**** Material for the task
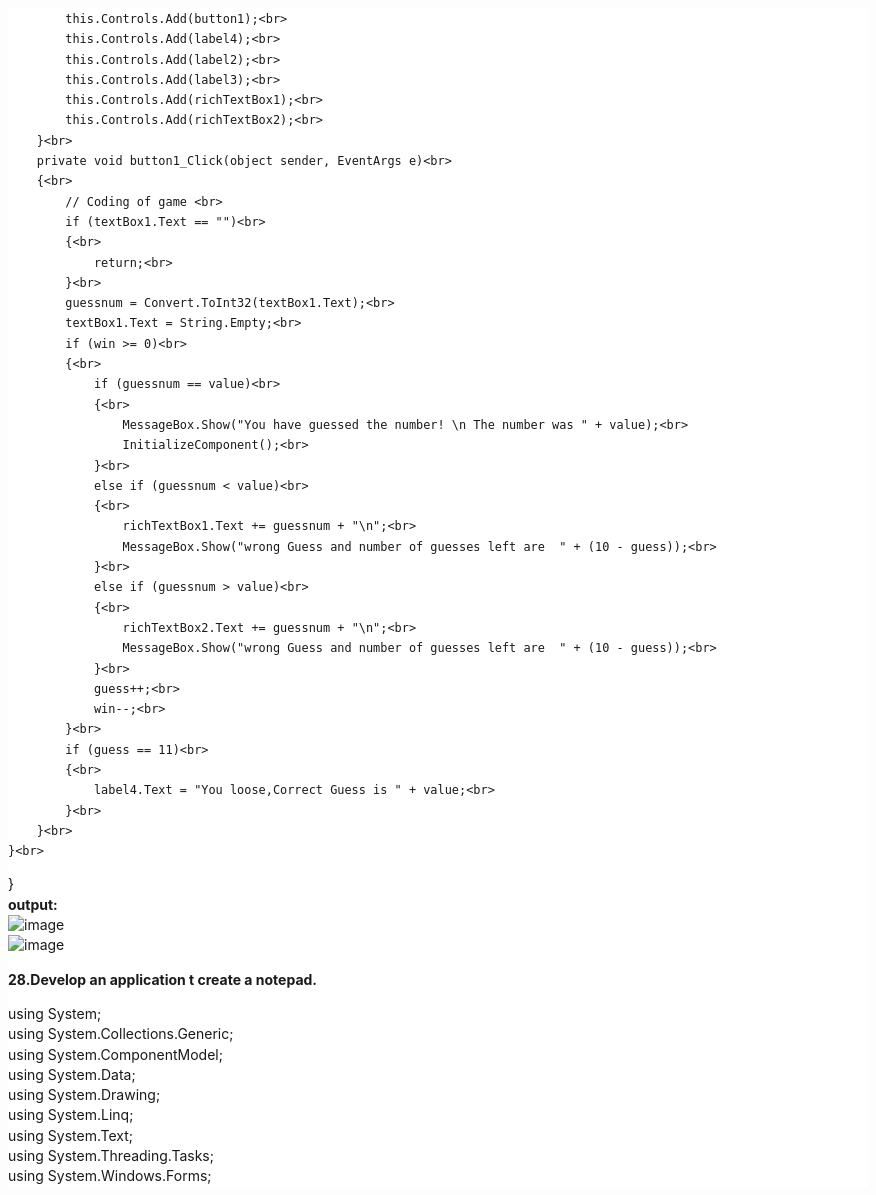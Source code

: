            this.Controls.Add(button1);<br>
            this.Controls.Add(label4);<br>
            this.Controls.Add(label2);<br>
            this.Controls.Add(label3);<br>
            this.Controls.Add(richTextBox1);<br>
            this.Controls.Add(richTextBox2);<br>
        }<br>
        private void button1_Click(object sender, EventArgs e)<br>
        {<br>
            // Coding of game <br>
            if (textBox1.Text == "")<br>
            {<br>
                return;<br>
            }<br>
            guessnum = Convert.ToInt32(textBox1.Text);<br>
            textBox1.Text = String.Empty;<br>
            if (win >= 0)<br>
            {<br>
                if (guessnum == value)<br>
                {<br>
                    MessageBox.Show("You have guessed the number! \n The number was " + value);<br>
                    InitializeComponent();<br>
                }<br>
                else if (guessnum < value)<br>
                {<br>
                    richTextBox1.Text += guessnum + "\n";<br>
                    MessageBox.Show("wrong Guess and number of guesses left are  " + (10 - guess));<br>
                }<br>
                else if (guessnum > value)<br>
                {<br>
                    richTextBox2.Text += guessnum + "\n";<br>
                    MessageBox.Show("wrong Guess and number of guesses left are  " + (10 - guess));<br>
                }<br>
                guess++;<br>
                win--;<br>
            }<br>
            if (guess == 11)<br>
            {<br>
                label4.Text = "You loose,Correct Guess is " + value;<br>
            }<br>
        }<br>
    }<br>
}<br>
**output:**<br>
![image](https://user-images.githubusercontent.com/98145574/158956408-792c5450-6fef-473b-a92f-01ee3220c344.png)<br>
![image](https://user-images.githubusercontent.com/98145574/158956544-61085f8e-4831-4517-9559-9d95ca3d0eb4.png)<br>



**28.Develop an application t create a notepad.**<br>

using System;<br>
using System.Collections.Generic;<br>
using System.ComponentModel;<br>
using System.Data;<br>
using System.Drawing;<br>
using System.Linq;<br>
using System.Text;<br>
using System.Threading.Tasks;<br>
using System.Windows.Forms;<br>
********
(Exercise brief): Starting with the first line of the data, transcribe every line exactly through the one containing "if (guessnum == value)<br>". No pictures go in.

(Solution):
Source code

:            this.Controls.Add(button1);<br>
            this.Controls.Add(label4);<br>
            this.Controls.Add(label2);<br>
            this.Controls.Add(label3);<br>
            this.Controls.Add(richTextBox1);<br>
            this.Controls.Add(richTextBox2);<br>
        }<br>
        private void button1_Click(object sender, EventArgs e)<br>
        {<br>
            // Coding of game <br>
            if (textBox1.Text == "")<br>
            {<br>
                return;<br>
            }<br>
            guessnum = Convert.ToInt32(textBox1.Text);<br>
            textBox1.Text = String.Empty;<br>
            if (win >= 0)<br>
            {<br>
                if (guessnum == value)<br>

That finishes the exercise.